RC Lens : du ventre mou annoncé à la première place de Ligue 1

Partagez sur vos réseaux

Leader ! Le mot claque, et il est désormais Sang et Or. En s’imposant 2-1 hier à Angers, le RC Lens s’est emparé de la première place de Ligue 1, une position que le club n’avait plus occupée depuis août 2004. Un symbole fort et surtout la confirmation que cette équipe-là ne doit rien au hasard.

Où situer le vrai point de départ du renouveau lensois version 2025-2026 ? Sans doute à l’arrivée de Pierre Sage, l’homme qui a remis du sens dans un vestiaire et du jeu sur le terrain. L’ancien technicien lyonnais n’a pas seulement apporté des idées : il a bâti un projet enraciné, à l’image du club qu’il dirige. Du foot, oui, mais aussi une culture, une région, une identité.
Le courant est passé d’emblée. Entre l’homme et le club, l’osmose a été immédiate. Mais encore fallait-il structurer l’effectif avec lucidité. C’est là qu’un autre artisan entre en scène : Jean-Louis Leca, nouveau directeur sportif, qui a brillamment validé sa première intersaison. En attirant un champion du monde comme Florian Thauvin, il a donné le ton. Puis sont venus Robin Risser dans les cages, Samson Baidoo en défense, Mamadou Sangaré au cœur du jeu. Un joueur par ligne, pas forcément des noms ronflants, mais une colonne vertébrale redoutablement efficace.

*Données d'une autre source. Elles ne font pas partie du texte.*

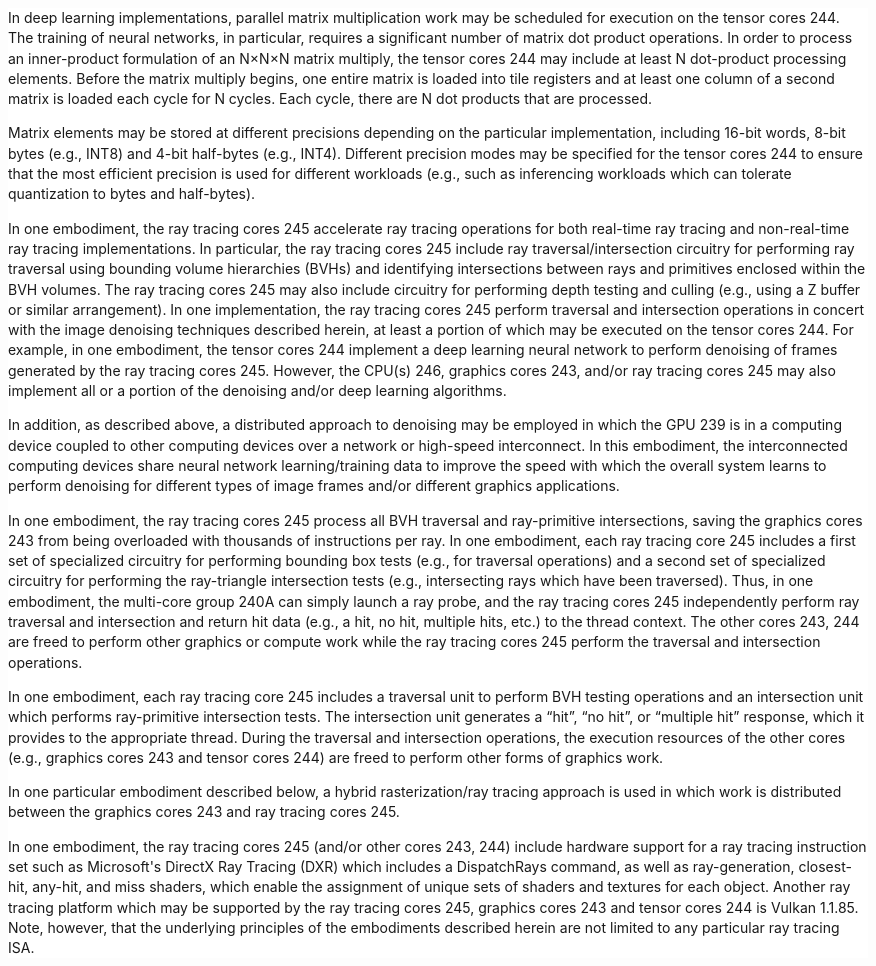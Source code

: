 In deep learning implementations, parallel matrix multiplication work may be scheduled for execution on the tensor cores 244. The training of neural networks, in particular, requires a significant number of matrix dot product operations. In order to process an inner-product formulation of an N×N×N matrix multiply, the tensor cores 244 may include at least N dot-product processing elements. Before the matrix multiply begins, one entire matrix is loaded into tile registers and at least one column of a second matrix is loaded each cycle for N cycles. Each cycle, there are N dot products that are processed.

Matrix elements may be stored at different precisions depending on the particular implementation, including 16-bit words, 8-bit bytes (e.g., INT8) and 4-bit half-bytes (e.g., INT4). Different precision modes may be specified for the tensor cores 244 to ensure that the most efficient precision is used for different workloads (e.g., such as inferencing workloads which can tolerate quantization to bytes and half-bytes).

In one embodiment, the ray tracing cores 245 accelerate ray tracing operations for both real-time ray tracing and non-real-time ray tracing implementations. In particular, the ray tracing cores 245 include ray traversal/intersection circuitry for performing ray traversal using bounding volume hierarchies (BVHs) and identifying intersections between rays and primitives enclosed within the BVH volumes. The ray tracing cores 245 may also include circuitry for performing depth testing and culling (e.g., using a Z buffer or similar arrangement). In one implementation, the ray tracing cores 245 perform traversal and intersection operations in concert with the image denoising techniques described herein, at least a portion of which may be executed on the tensor cores 244. For example, in one embodiment, the tensor cores 244 implement a deep learning neural network to perform denoising of frames generated by the ray tracing cores 245. However, the CPU(s) 246, graphics cores 243, and/or ray tracing cores 245 may also implement all or a portion of the denoising and/or deep learning algorithms.

In addition, as described above, a distributed approach to denoising may be employed in which the GPU 239 is in a computing device coupled to other computing devices over a network or high-speed interconnect. In this embodiment, the interconnected computing devices share neural network learning/training data to improve the speed with which the overall system learns to perform denoising for different types of image frames and/or different graphics applications.

In one embodiment, the ray tracing cores 245 process all BVH traversal and ray-primitive intersections, saving the graphics cores 243 from being overloaded with thousands of instructions per ray. In one embodiment, each ray tracing core 245 includes a first set of specialized circuitry for performing bounding box tests (e.g., for traversal operations) and a second set of specialized circuitry for performing the ray-triangle intersection tests (e.g., intersecting rays which have been traversed). Thus, in one embodiment, the multi-core group 240A can simply launch a ray probe, and the ray tracing cores 245 independently perform ray traversal and intersection and return hit data (e.g., a hit, no hit, multiple hits, etc.) to the thread context. The other cores 243, 244 are freed to perform other graphics or compute work while the ray tracing cores 245 perform the traversal and intersection operations.

In one embodiment, each ray tracing core 245 includes a traversal unit to perform BVH testing operations and an intersection unit which performs ray-primitive intersection tests. The intersection unit generates a “hit”, “no hit”, or “multiple hit” response, which it provides to the appropriate thread. During the traversal and intersection operations, the execution resources of the other cores (e.g., graphics cores 243 and tensor cores 244) are freed to perform other forms of graphics work.

In one particular embodiment described below, a hybrid rasterization/ray tracing approach is used in which work is distributed between the graphics cores 243 and ray tracing cores 245.

In one embodiment, the ray tracing cores 245 (and/or other cores 243, 244) include hardware support for a ray tracing instruction set such as Microsoft's DirectX Ray Tracing (DXR) which includes a DispatchRays command, as well as ray-generation, closest-hit, any-hit, and miss shaders, which enable the assignment of unique sets of shaders and textures for each object. Another ray tracing platform which may be supported by the ray tracing cores 245, graphics cores 243 and tensor cores 244 is Vulkan 1.1.85. Note, however, that the underlying principles of the embodiments described herein are not limited to any particular ray tracing ISA.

Le résultat ? Une première place au bout de 14 journées, dix victoires, et un groupe qui semble avoir déjà digéré sa mue. « Ce résultat, c’est le prix des bonnes performances des joueurs », expliquait sobrement Pierre Sage après la victoire à Angers. Pas de grands discours : de la mesure, de la méthode, et toujours cette idée que le meilleur reste à construire. « On n’est pas encore à notre plafond de verre en termes de jeu. »

À vrai dire, qui aurait misé sur ce classement mi-novembre ? Certainement pas les spécialistes auto-proclamés de plateau. Daniel Riolo, après la victoire contre l’OM lors de la 9e journée, parlait encore de « surperformance » et de “bulle” qui allait se dégonfler. Raté. Lens est toujours là. Solide, constant, appliqué. Bien sûr, personne ne parle de titre. Il reste 20 journées. Mais les voix qui prédisaient un Lens “de ventre mou” doivent mettre à jour leur logiciel.

Avec les vents portants et un calendrier favorable avant la trêve, déplacement à Nantes, et réception de Nice, deux clubs en difficulté, les Sang et Or peuvent espérer passer l’hiver au chaud. Et s’ils continuent sur ce rythme, les places européennes, elles, ne seront pas un rêve. Mais une promesse.